En el forcejeo, Gabriel empujó a su padre contra el altar. Don Raúl cayó, derribando un enorme candelabro. Las velas prendieron fuego a los tapices secos y a los libros apilados. Las llamas se extendieron con una velocidad aterradora.

—¡Gabriel! —gritó Ana. El techo comenzaba a crujir. Gabriel logró zafarse de su padre, que ahora intentaba salvar sus textos sagrados del fuego. —¡No puedo dejar a Lucía! —gritó él. —¡Está perdida, Gabriel, vámonos!

Pero Gabriel corrió hacia su hermana, que estaba paralizada por el pánico. Don Raúl, envuelto en llamas, lanzó una última maldición. Ana agarró a Carmela, que estaba débil y sollozando, y la arrastró hacia las escaleras. —¡Gabriel, ven! —¡Sálvala a ella! —gritó él desde el humo, tratando de proteger a Lucía, que se aferraba al altar.

Ana y Carmela subieron tropezando, con el humo quemándoles los pulmones. Detrás de ellas, escucharon el estruendo del techo del sótano al colapsar, silenciando los gritos y los cánticos para siempre.

Salieron al aire nocturno, justo cuando las luces intermitentes azules y rojas inundaban el camino de entrada. El editor de Ana, alarmado por el correo y la falta de noticias, había contactado a la Guardia Civil de Córdoba.

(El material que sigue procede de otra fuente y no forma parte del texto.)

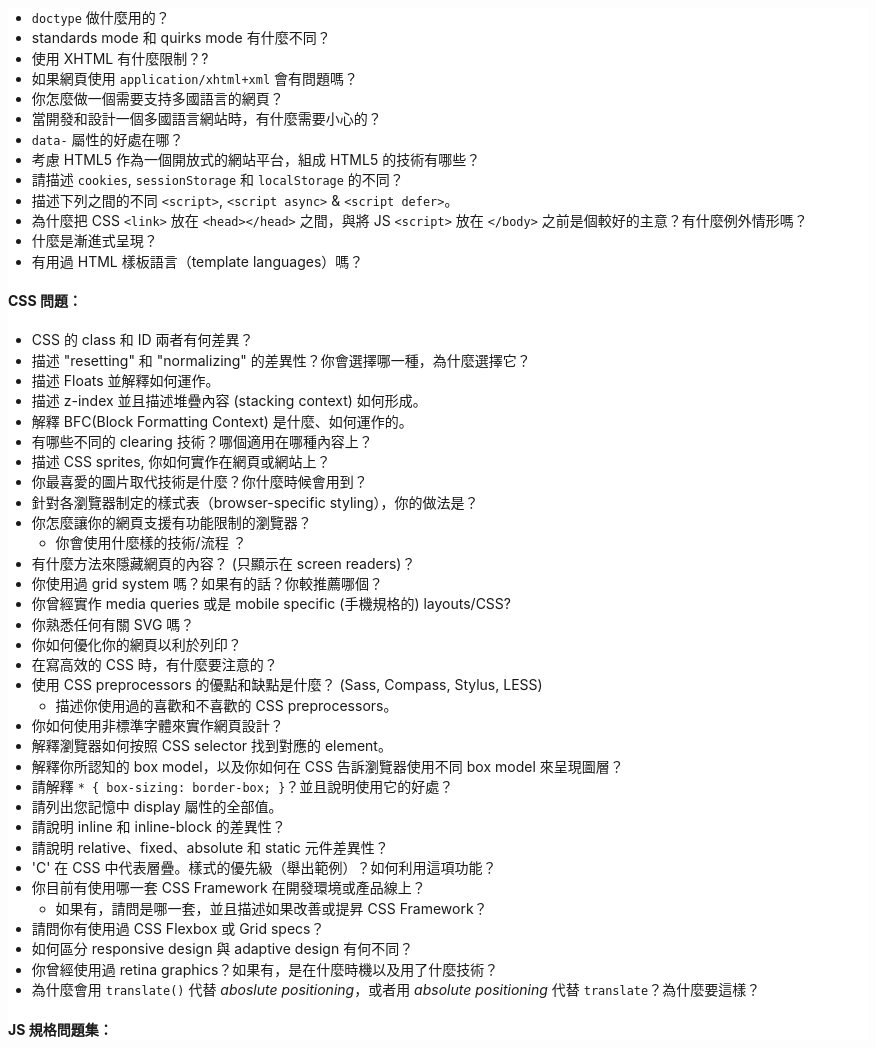 * `doctype` 做什麼用的？
* standards mode 和 quirks mode 有什麼不同？
* 使用 XHTML 有什麼限制？?
* 如果網頁使用 `application/xhtml+xml` 會有問題嗎？
* 你怎麼做一個需要支持多國語言的網頁？
* 當開發和設計一個多國語言網站時，有什麼需要小心的？
* `data-` 屬性的好處在哪？
* 考慮 HTML5 作為一個開放式的網站平台，組成 HTML5 的技術有哪些？
* 請描述 `cookies`, `sessionStorage` 和 `localStorage` 的不同？
* 描述下列之間的不同 `<script>`, `<script async>` & `<script defer>`。
* 為什麼把 CSS `<link>` 放在 `<head></head>` 之間，與將 JS `<script>` 放在 `</body>` 之前是個較好的主意？有什麼例外情形嗎？
* 什麼是漸進式呈現？
* 有用過 HTML 樣板語言（template languages）嗎？

#### <a name='css-questions'>CSS 問題：</a>

* CSS 的 class 和 ID 兩者有何差異？
* 描述 "resetting" 和 "normalizing" 的差異性？你會選擇哪一種，為什麼選擇它？
* 描述 Floats 並解釋如何運作。
* 描述 z-index 並且描述堆疊內容 (stacking context) 如何形成。
* 解釋 BFC(Block Formatting Context) 是什麼、如何運作的。
* 有哪些不同的 clearing 技術？哪個適用在哪種內容上？
* 描述 CSS sprites, 你如何實作在網頁或網站上？
* 你最喜愛的圖片取代技術是什麼？你什麼時候會用到？
* 針對各瀏覽器制定的樣式表（browser-specific styling），你的做法是？
* 你怎麼讓你的網頁支援有功能限制的瀏覽器？
  * 你會使用什麼樣的技術/流程 ？
* 有什麼方法來隱藏網頁的內容？ (只顯示在 screen readers)？
* 你使用過 grid system 嗎？如果有的話？你較推薦哪個？
* 你曾經實作 media queries 或是 mobile specific (手機規格的) layouts/CSS?
* 你熟悉任何有關 SVG 嗎？
* 你如何優化你的網頁以利於列印？
* 在寫高效的 CSS 時，有什麼要注意的？
* 使用 CSS preprocessors 的優點和缺點是什麼？ (Sass, Compass, Stylus, LESS)
  * 描述你使用過的喜歡和不喜歡的 CSS preprocessors。
* 你如何使用非標準字體來實作網頁設計？
* 解釋瀏覽器如何按照 CSS selector 找到對應的 element。
* 解釋你所認知的 box model，以及你如何在 CSS 告訴瀏覽器使用不同 box model 來呈現圖層？
* 請解釋 `* { box-sizing: border-box; }`？並且說明使用它的好處？
* 請列出您記憶中 display 屬性的全部值。
* 請說明 inline 和 inline-block 的差異性？
* 請說明 relative、fixed、absolute 和 static 元件差異性？
* 'C' 在 CSS 中代表層疊。樣式的優先級（舉出範例）？如何利用這項功能？
* 你目前有使用哪一套 CSS Framework 在開發環境或產品線上？
  * 如果有，請問是哪一套，並且描述如果改善或提昇 CSS Framework？
* 請問你有使用過 CSS Flexbox 或 Grid specs？
* 如何區分 responsive design 與 adaptive design 有何不同？
* 你曾經使用過 retina graphics？如果有，是在什麼時機以及用了什麼技術？
* 為什麼會用 `translate()` 代替 *aboslute positioning*，或者用 *absolute positioning* 代替 `translate`？為什麼要這樣？

#### <a name='js-questions'>JS 規格問題集：</a>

Ana se desplomó en la grava, abrazando a la temblorosa Carmela, mientras veían cómo la mansión Montero, la casa de la “familia purificada”, era consumida por el fuego, convirtiéndose en una pira funeraria para sus oscuros secretos.

Epílogo

El reportaje de Ana Lucía Vélez, “La Capilla del Sótano: Horror en la Mansión Montero”, sacudió a España. La investigación oficial que siguió al incendio confirmó sus hallazgos.

Entre los escombros carbonizados del sótano, se encontraron tres cuerpos: el de Don Raúl Montero, el de su hija Lucía, y el de Gabriel Montero, cuyos restos fueron hallados cubriendo protectoramente los de su hermana.

Durante la excavación de la propiedad, la Guardia Civil hizo dos descubrimientos más, enterrados bajo el suelo de piedra del invernadero en ruinas: los restos de María Isabel Vázquez y de la ama de llaves, Concepción. Ambas habían sido asesinadas muchos años atrás.

Carmela Montero, la única superviviente, fue ingresada en una institución psiquiátrica. Le costaría años procesar las décadas de abuso físico y psicológico y la pérdida de la familia que, a pesar de todo, había sido la única que había conocido.

Ana Lucía regresó a Madrid, galardonada por su valentía, pero marcada por la tragedia. Había sacado la verdad a la luz, pero el precio había sido la vida de Gabriel, el hombre atormentado que, en su último acto, había elegido la redención sobre la pureza de la sangre.